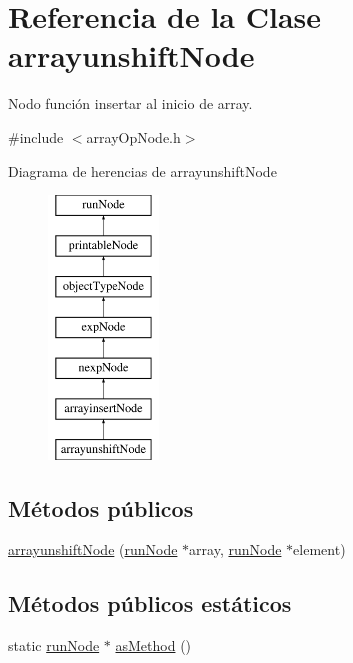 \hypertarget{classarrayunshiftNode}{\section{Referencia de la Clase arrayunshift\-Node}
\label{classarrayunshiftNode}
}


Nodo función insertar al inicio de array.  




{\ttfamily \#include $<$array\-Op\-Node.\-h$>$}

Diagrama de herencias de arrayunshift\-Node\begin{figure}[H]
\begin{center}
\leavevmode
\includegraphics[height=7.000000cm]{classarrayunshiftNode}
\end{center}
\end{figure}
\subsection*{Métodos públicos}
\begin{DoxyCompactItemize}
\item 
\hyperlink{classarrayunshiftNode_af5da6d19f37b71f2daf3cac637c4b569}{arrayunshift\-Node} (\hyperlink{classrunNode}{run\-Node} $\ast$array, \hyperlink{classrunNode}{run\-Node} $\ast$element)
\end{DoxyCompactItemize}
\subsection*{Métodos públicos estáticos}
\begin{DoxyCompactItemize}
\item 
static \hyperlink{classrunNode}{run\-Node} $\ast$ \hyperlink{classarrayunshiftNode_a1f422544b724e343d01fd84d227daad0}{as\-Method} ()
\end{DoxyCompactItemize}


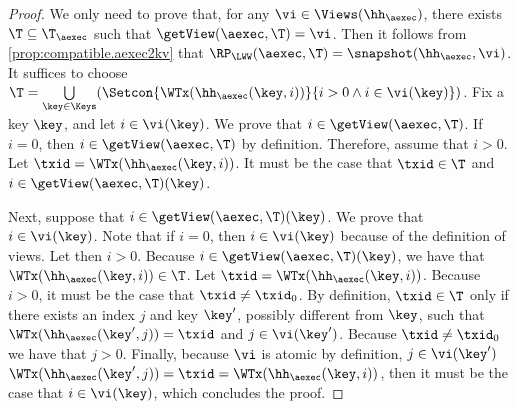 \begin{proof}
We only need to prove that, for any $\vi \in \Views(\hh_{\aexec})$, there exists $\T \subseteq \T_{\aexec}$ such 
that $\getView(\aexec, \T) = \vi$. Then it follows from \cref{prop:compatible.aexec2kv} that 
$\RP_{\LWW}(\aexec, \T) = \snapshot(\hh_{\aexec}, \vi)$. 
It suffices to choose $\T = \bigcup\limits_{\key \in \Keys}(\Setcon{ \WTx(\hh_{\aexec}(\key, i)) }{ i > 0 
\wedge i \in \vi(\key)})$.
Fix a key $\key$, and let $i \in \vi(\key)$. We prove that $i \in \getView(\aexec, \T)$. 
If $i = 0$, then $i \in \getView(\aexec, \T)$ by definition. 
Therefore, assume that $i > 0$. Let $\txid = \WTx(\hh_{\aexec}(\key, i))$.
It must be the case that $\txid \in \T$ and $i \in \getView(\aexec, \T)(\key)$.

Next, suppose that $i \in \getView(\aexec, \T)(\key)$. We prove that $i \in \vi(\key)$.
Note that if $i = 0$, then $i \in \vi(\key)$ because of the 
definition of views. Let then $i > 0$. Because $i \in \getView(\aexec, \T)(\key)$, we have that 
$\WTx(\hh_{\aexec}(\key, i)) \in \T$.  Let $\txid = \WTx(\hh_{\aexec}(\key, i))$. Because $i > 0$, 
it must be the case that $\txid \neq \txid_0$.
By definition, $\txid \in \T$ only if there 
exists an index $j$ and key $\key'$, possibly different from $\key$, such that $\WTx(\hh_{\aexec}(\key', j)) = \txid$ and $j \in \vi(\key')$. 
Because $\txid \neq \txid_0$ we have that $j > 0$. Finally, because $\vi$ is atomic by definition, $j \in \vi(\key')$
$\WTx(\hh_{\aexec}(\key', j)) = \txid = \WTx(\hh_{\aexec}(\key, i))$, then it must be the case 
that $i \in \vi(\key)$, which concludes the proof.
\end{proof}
---+---
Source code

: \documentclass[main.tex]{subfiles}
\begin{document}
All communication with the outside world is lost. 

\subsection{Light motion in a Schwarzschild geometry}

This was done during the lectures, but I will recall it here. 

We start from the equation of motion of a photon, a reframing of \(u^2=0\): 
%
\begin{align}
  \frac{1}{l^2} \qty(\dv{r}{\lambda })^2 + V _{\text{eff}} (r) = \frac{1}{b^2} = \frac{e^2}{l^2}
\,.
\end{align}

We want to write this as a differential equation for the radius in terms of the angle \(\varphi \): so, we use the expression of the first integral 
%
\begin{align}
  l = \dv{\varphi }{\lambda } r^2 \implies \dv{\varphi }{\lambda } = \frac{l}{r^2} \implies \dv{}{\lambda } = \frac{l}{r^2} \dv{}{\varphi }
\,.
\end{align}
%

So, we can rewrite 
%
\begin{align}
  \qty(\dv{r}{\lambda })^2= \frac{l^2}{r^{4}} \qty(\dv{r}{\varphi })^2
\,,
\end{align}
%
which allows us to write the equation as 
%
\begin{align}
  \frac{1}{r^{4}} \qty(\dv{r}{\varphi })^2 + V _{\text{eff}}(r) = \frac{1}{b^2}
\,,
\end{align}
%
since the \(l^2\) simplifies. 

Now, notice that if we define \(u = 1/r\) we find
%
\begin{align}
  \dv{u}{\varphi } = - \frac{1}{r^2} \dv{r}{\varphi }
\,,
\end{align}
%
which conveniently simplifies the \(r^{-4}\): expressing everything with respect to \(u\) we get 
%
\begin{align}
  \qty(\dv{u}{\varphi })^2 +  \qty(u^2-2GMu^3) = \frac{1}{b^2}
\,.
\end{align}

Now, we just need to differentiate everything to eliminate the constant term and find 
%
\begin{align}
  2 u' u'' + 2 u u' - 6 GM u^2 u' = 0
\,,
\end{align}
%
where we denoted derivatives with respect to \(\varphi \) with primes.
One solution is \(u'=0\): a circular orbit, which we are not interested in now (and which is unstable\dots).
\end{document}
---+---
WHAT YOU NEED TO DO: Report each line of the data in which "text" occurs.

ANSWER TO THIS PROBLEM:
  \frac{1}{l^2} \qty(\dv{r}{\lambda })^2 + V _{\text{eff}} (r) = \frac{1}{b^2} = \frac{e^2}{l^2}
  \frac{1}{r^{4}} \qty(\dv{r}{\varphi })^2 + V _{\text{eff}}(r) = \frac{1}{b^2}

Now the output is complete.